* _Given data_
---*---

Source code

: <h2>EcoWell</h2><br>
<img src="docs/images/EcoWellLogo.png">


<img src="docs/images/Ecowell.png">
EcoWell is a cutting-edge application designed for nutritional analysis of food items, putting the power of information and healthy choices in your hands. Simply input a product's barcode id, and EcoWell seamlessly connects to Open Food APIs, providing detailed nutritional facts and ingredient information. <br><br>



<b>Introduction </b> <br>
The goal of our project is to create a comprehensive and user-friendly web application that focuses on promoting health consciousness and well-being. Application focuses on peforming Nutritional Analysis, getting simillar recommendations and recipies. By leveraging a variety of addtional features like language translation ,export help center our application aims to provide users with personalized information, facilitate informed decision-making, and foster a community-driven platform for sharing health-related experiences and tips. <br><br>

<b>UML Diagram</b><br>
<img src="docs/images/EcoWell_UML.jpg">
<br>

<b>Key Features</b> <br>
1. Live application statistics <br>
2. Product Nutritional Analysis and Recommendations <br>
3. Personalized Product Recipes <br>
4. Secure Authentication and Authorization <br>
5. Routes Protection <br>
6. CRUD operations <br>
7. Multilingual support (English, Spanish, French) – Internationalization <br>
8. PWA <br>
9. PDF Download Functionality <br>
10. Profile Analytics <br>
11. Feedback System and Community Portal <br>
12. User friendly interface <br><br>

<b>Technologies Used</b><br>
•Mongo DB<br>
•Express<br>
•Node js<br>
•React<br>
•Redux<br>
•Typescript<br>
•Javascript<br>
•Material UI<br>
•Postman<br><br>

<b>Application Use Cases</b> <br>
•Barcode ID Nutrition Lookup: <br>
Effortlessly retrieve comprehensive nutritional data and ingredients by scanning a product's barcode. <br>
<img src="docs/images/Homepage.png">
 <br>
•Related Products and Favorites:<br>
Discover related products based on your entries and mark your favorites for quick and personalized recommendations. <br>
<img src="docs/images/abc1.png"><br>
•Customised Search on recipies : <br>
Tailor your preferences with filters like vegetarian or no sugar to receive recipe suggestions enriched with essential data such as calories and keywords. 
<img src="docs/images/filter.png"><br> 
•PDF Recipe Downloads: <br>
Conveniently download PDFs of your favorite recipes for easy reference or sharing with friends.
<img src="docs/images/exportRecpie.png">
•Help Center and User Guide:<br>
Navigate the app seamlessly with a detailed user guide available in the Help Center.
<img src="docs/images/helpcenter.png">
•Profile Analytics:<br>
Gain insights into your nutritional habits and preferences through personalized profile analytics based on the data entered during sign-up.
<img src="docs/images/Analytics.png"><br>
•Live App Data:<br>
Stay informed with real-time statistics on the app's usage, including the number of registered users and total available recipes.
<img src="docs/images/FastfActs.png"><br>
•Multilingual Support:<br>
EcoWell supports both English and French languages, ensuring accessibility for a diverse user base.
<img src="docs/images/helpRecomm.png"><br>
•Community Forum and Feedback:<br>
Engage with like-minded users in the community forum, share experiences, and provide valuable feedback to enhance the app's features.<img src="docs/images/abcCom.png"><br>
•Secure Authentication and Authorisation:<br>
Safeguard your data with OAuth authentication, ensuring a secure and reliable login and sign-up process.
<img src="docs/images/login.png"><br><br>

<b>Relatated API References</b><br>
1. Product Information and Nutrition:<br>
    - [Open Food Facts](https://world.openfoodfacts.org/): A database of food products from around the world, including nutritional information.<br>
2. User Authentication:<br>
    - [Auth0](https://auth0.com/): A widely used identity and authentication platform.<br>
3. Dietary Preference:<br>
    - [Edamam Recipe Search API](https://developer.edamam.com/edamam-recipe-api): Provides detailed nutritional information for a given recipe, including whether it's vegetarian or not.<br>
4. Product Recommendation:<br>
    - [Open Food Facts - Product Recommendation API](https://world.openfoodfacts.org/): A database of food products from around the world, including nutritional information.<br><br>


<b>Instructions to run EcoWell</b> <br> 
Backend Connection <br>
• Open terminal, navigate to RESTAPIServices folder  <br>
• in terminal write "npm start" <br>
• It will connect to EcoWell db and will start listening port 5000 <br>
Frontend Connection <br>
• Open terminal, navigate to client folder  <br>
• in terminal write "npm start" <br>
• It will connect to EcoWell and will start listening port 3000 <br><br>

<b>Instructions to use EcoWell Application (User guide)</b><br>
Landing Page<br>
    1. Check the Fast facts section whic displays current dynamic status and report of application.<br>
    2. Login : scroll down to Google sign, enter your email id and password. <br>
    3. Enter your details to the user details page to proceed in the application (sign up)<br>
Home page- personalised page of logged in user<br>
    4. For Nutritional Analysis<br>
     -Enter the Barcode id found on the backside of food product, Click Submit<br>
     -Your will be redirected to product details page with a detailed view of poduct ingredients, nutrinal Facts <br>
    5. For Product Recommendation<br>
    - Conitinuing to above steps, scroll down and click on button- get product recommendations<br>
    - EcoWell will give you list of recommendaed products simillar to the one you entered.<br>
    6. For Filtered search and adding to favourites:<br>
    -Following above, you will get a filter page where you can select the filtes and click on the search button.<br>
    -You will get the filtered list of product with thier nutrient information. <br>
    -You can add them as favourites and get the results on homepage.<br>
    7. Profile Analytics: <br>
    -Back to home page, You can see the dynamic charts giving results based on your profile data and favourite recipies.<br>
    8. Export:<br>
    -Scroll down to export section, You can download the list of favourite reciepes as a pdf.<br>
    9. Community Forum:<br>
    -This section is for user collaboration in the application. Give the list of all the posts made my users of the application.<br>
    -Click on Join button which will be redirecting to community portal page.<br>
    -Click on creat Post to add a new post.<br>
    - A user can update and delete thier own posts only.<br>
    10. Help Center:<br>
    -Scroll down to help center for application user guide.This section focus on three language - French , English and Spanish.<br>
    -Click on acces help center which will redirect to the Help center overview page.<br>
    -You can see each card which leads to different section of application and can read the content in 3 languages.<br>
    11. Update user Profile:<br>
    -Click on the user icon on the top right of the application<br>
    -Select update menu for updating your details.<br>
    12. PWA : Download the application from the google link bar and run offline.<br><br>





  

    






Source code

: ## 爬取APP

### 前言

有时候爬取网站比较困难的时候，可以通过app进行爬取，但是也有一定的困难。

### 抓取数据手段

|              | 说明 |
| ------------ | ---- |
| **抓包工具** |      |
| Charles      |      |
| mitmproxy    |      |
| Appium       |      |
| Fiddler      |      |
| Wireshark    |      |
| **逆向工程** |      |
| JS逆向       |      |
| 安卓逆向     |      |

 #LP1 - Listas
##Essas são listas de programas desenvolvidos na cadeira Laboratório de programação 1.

---*---

Output each line of the records above exactly, beginning at the first, and stop once the line containing "recipies : <br>" has been output.

Source code

: <h2>EcoWell</h2><br>
<img src="docs/images/EcoWellLogo.png">


<img src="docs/images/Ecowell.png">
EcoWell is a cutting-edge application designed for nutritional analysis of food items, putting the power of information and healthy choices in your hands. Simply input a product's barcode id, and EcoWell seamlessly connects to Open Food APIs, providing detailed nutritional facts and ingredient information. <br><br>



<b>Introduction </b> <br>
The goal of our project is to create a comprehensive and user-friendly web application that focuses on promoting health consciousness and well-being. Application focuses on peforming Nutritional Analysis, getting simillar recommendations and recipies. By leveraging a variety of addtional features like language translation ,export help center our application aims to provide users with personalized information, facilitate informed decision-making, and foster a community-driven platform for sharing health-related experiences and tips. <br><br>

<b>UML Diagram</b><br>
<img src="docs/images/EcoWell_UML.jpg">
<br>

<b>Key Features</b> <br>
1. Live application statistics <br>
2. Product Nutritional Analysis and Recommendations <br>
3. Personalized Product Recipes <br>
4. Secure Authentication and Authorization <br>
5. Routes Protection <br>
6. CRUD operations <br>
7. Multilingual support (English, Spanish, French) – Internationalization <br>
8. PWA <br>
9. PDF Download Functionality <br>
10. Profile Analytics <br>
11. Feedback System and Community Portal <br>
12. User friendly interface <br><br>

<b>Technologies Used</b><br>
•Mongo DB<br>
•Express<br>
•Node js<br>
•React<br>
•Redux<br>
•Typescript<br>
•Javascript<br>
•Material UI<br>
•Postman<br><br>

<b>Application Use Cases</b> <br>
•Barcode ID Nutrition Lookup: <br>
Effortlessly retrieve comprehensive nutritional data and ingredients by scanning a product's barcode. <br>
<img src="docs/images/Homepage.png">
 <br>
•Related Products and Favorites:<br>
Discover related products based on your entries and mark your favorites for quick and personalized recommendations. <br>
<img src="docs/images/abc1.png"><br>
•Customised Search on recipies : <br>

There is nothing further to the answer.